• _What the exercise asks_
Find the word "置信水平为" in the records below. List each line containing it.

(Plain-text document sources)
* * * * * * * * *

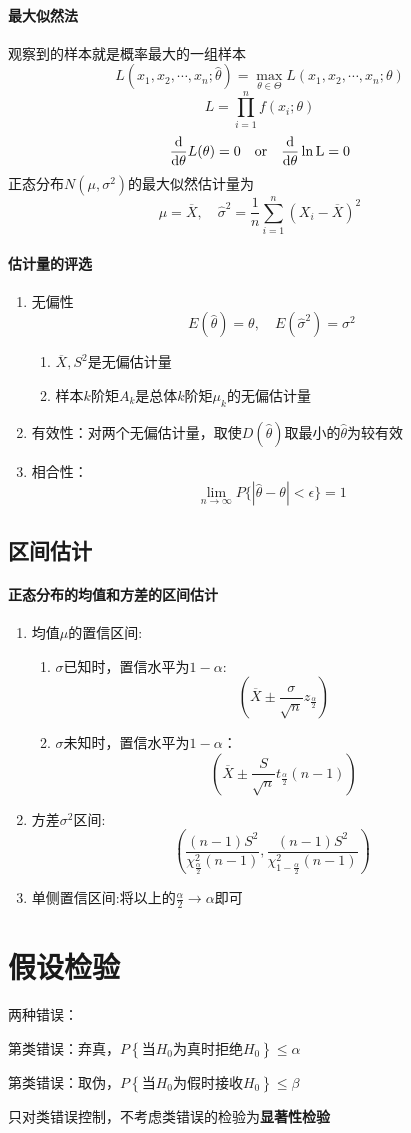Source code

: \documentclass[12pt]{report}
\newcommand{\Rmnum}[1]{\MakeUppercase{\romannumeral #1}}
\begin{document}
\paragraph{最大似然法}
观察到的样本就是概率最大的一组样本
$$L(x_1,x_2,\cdots,x_n;\hat{\theta})=\max_{\theta \in \varTheta} L(x_1,x_2,\cdots,x_n;\theta)$$
$$L=\prod_{i=1}^n f(x_i;\theta)$$
$$\frac{\mathrm{d}}{\mathrm{d}\theta}L(\theta)=0 \quad \rm{or} \quad \frac{d}{d\theta}\ln L=0$$
正态分布$N(\mu,\sigma^2)$的最大似然估计量为$$\hat{\mu}=\overline{X},\quad \hat{\sigma}^2=\frac{1}{n}\sum_{i=1}^n (X_i-\overline{X})^2$$
\paragraph{估计量的评选}
\begin{enumerate}
    \item 无偏性$$E(\hat{\theta})=\theta,\quad E(\hat{\sigma}^2)=\sigma^2$$
    \begin{enumerate}
        \item $\overline{X},S^2$是无偏估计量
        \item 样本$k$阶矩$A_k$是总体$k$阶矩$\mu_k$的无偏估计量
    \end{enumerate}
    \item 有效性：对两个无偏估计量，取使$D(\hat{\theta})$取最小的$\hat{\theta}$为较有效
    \item 相合性：$$\lim_{n\rightarrow \infty} P\{|\hat{\theta}-\theta|<\epsilon\}=1$$
\end{enumerate}

\subsection{区间估计}

\paragraph{正态分布的均值和方差的区间估计}
\begin{enumerate}
    \item 均值$\mu$的置信区间:
    \begin{enumerate}
        \item $\sigma$已知时，置信水平为$1-\alpha$:$$\left(\overline{X}\pm \frac{\sigma}{\sqrt{n}} z_{\frac{\alpha}{2}}\right)$$
        \item $\sigma$未知时，置信水平为$1-\alpha$：$$\left(\overline{X}\pm \frac{S}{\sqrt{n}} t_{\frac{\alpha}{2}}(n-1)\right)$$
    \end{enumerate}
    \item 方差$\sigma^2$区间:$$\left(\frac{(n-1)S^2}{\chi_{\frac{\alpha}{2}}^2(n-1)},\frac{(n-1)S^2}{\chi_{1-{\frac{\alpha}{2}}}^2(n-1)}\right)$$
    \item 单侧置信区间:将以上的$\frac{\alpha}{2} \rightarrow \alpha$即可
\end{enumerate}

\section{假设检验}
两种错误：\par
第\Rmnum{1}类错误：弃真，$P\left\{\mbox{当$H_0$为真时拒绝$H_0$}\right\}\leqslant \alpha$\par
第\Rmnum{2}类错误：取伪，$P\left\{\mbox{当$H_0$为假时接收$H_0$}\right\}\leqslant \beta$\par
只对\Rmnum{1}类错误控制，不考虑\Rmnum{2}类错误的检验为\textbf{显著性检验}
\end{document}
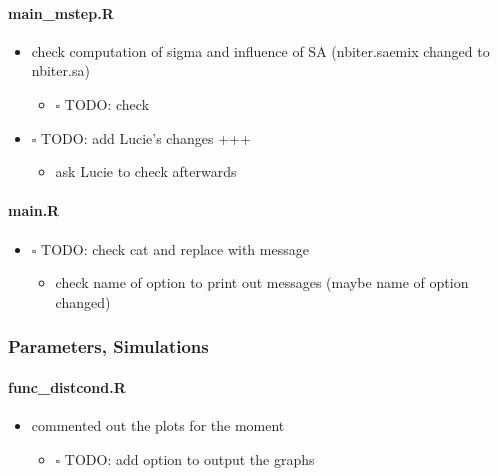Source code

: \documentclass[
]{article}
\providecommand{\tightlist}{%
  \setlength{\itemsep}{0pt}\setlength{\parskip}{0pt}}
\begin{document}
\hypertarget{main_mstep.r}{%
\paragraph{main\_mstep.R}\label{main_mstep.r}}

\begin{itemize}
\tightlist
\item
  check computation of sigma and influence of SA (nbiter.saemix changed
  to nbiter.sa)

  \begin{itemize}
  \tightlist
  \item
    \(\square\) TODO: check
  \end{itemize}
\item
  \(\square\) TODO: add Lucie's changes +++

  \begin{itemize}
  \tightlist
  \item
    ask Lucie to check afterwards
  \end{itemize}
\end{itemize}

\hypertarget{main.r}{%
\paragraph{main.R}\label{main.r}}

\begin{itemize}
\tightlist
\item
  \(\square\) TODO: check cat and replace with message

  \begin{itemize}
  \tightlist
  \item
    check name of option to print out messages (maybe name of option
    changed)
  \end{itemize}
\end{itemize}

\hypertarget{parameters-simulations}{%
\subsubsection{Parameters, Simulations}\label{parameters-simulations}}

\hypertarget{func_distcond.r}{%
\paragraph{func\_distcond.R}\label{func_distcond.r}}

\begin{itemize}
\tightlist
\item
  commented out the plots for the moment

  \begin{itemize}
  \tightlist
  \item
    \(\square\) TODO: add option to output the graphs
  \end{itemize}
\end{itemize}
\end{document}
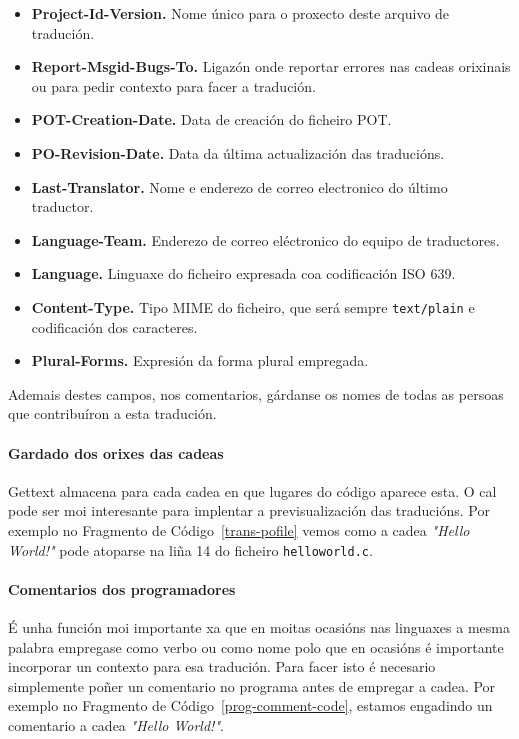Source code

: \begin{itemize}
    \item \textbf{Project-Id-Version.} Nome único para o proxecto deste arquivo de tradución.
    \item \textbf{Report-Msgid-Bugs-To.} Ligazón onde reportar errores nas cadeas orixinais ou para pedir contexto para facer a tradución.
    \item \textbf{POT-Creation-Date.} Data de creación do ficheiro POT.
    \item \textbf{PO-Revision-Date.} Data da última actualización das traducións.
    \item \textbf{Last-Translator.} Nome e enderezo de correo electronico do último traductor.
    \item \textbf{Language-Team.} Enderezo de correo eléctronico do equipo de traductores.
    \item \textbf{Language.} Linguaxe do ficheiro expresada coa codificación ISO 639.
    \item \textbf{Content-Type.} Tipo MIME do ficheiro, que será sempre \lstinline{text/plain} e codificación dos caracteres.
    \item \textbf{Plural-Forms.} Expresión da forma plural empregada.
\end{itemize}

Ademais destes campos, nos comentarios, gárdanse os nomes de todas as persoas que contribuíron a esta tradución.

\paragraph{Gardado dos orixes das cadeas}
Gettext almacena para cada cadea en que lugares do código aparece esta. O cal pode ser moi interesante para implentar a previsualización das traducións. Por exemplo no Fragmento de Código~\ref{trans-pofile} vemos como a cadea \emph{"Hello World!"} pode atoparse na liña 14 do ficheiro \lstinline{helloworld.c}.

\paragraph{Comentarios dos programadores}
É unha función moi importante xa que en moitas ocasións nas linguaxes a mesma palabra empregase como verbo ou como nome polo que en ocasións é importante incorporar un contexto para esa tradución. Para facer isto é necesario simplemente poñer un comentario no programa antes de empregar a cadea. Por exemplo no Fragmento de Código~\ref{prog-comment-code}, estamos engadindo un comentario a cadea \emph{"Hello World!"}.

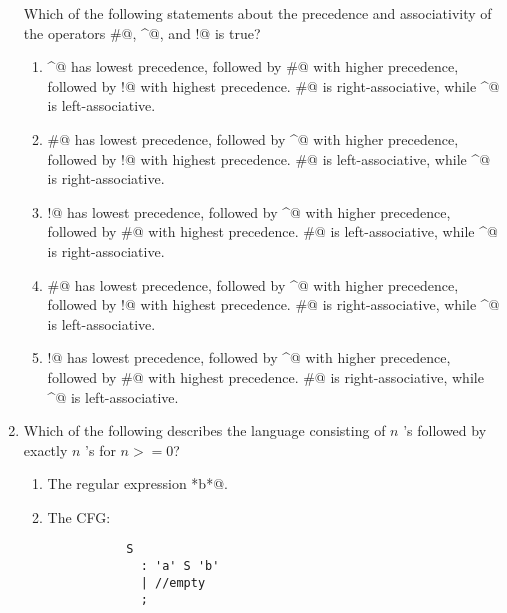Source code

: \documentclass[12pt]{article}
\begin{document}
\begin{enumerate}
Which of the following statements about the precedence and associativity of
the operators \verb@#@, \verb@^@, and \verb@!@ is true?

\begin{enumerate}

  \item \verb@^@ has lowest precedence, followed by \verb@#@ with
    higher precedence, followed by \verb@!@ with highest precedence.
    \verb@#@ is right-associative, while \verb@^@ is left-associative.

  \item \verb@#@ has lowest precedence, followed by \verb@^@ with
    higher precedence, followed by \verb@!@ with highest precedence.
    \verb@#@ is left-associative, while \verb@^@ is right-associative.

  \item \verb@!@ has lowest precedence, followed by \verb@^@ with
    higher precedence, followed by \verb@#@ with highest precedence.
    \verb@#@ is left-associative, while \verb@^@ is right-associative.

  \item \verb@#@ has lowest precedence, followed by \verb@^@ with
    higher precedence, followed by \verb@!@ with highest precedence.
    \verb@#@ is right-associative, while \verb@^@ is left-associative.

  \item \verb@!@ has lowest precedence, followed by \verb@^@ with
    higher precedence, followed by \verb@#@ with highest precedence.
    \verb@#@ is right-associative, while \verb@^@ is left-associative.

      
    
\end{enumerate}

\newpage

\item Which of the following describes the language consisting of
$n$ \verb@a@'s followed by exactly $n$ \verb@b@'s for $n >= 0$?

\begin{enumerate}

\item The regular expression \verb@a*b*@.

\item The CFG:
\begin{verbatim}
           S
             : 'a' S 'b'
             | //empty
             ;
\end{verbatim}


\end{enumerate}
\end{enumerate}
\end{document}
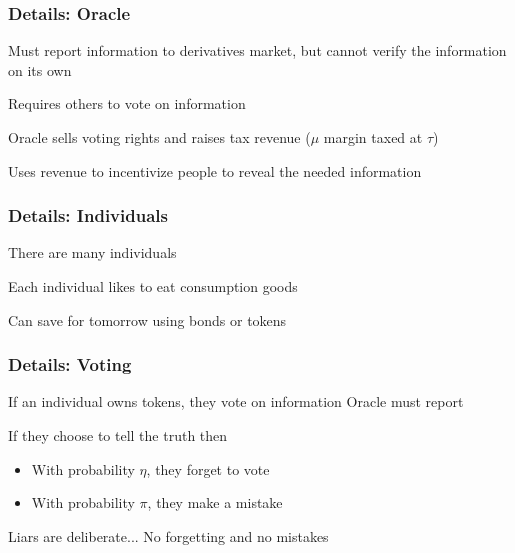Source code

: \documentclass[10pt]{beamer}
\begin{document}
\begin{frame} \frametitle{Details: Oracle}

  Must report information to derivatives market, but cannot verify the
  information on its own

  Requires others to vote on information

  Oracle sells voting rights and raises tax revenue ($\mu$ margin taxed at $\tau$)

  Uses revenue to incentivize people to reveal the needed information

\end{frame}

\begin{frame} \frametitle{Details: Individuals}

  There are many individuals

  Each individual likes to eat consumption goods

  Can save for tomorrow using bonds or tokens

\end{frame}

\begin{frame} \frametitle{Details: Voting}

  If an individual owns tokens, they vote on information Oracle must report

  If they choose to tell the truth then

  \begin{itemize}
    \item With probability $\eta$, they forget to vote
    \item With probability $\pi$, they make a mistake
  \end{itemize}

  Liars are deliberate... No forgetting and no mistakes

\end{frame}
\end{document}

* * * * * * * * *

• _Task result_
        \item $\sigma$已知时，置信水平为$1-\alpha$:$$\left(\overline{X}\pm \frac{\sigma}{\sqrt{n}} z_{\frac{\alpha}{2}}\right)$$
        \item $\sigma$未知时，置信水平为$1-\alpha$：$$\left(\overline{X}\pm \frac{S}{\sqrt{n}} t_{\frac{\alpha}{2}}(n-1)\right)$$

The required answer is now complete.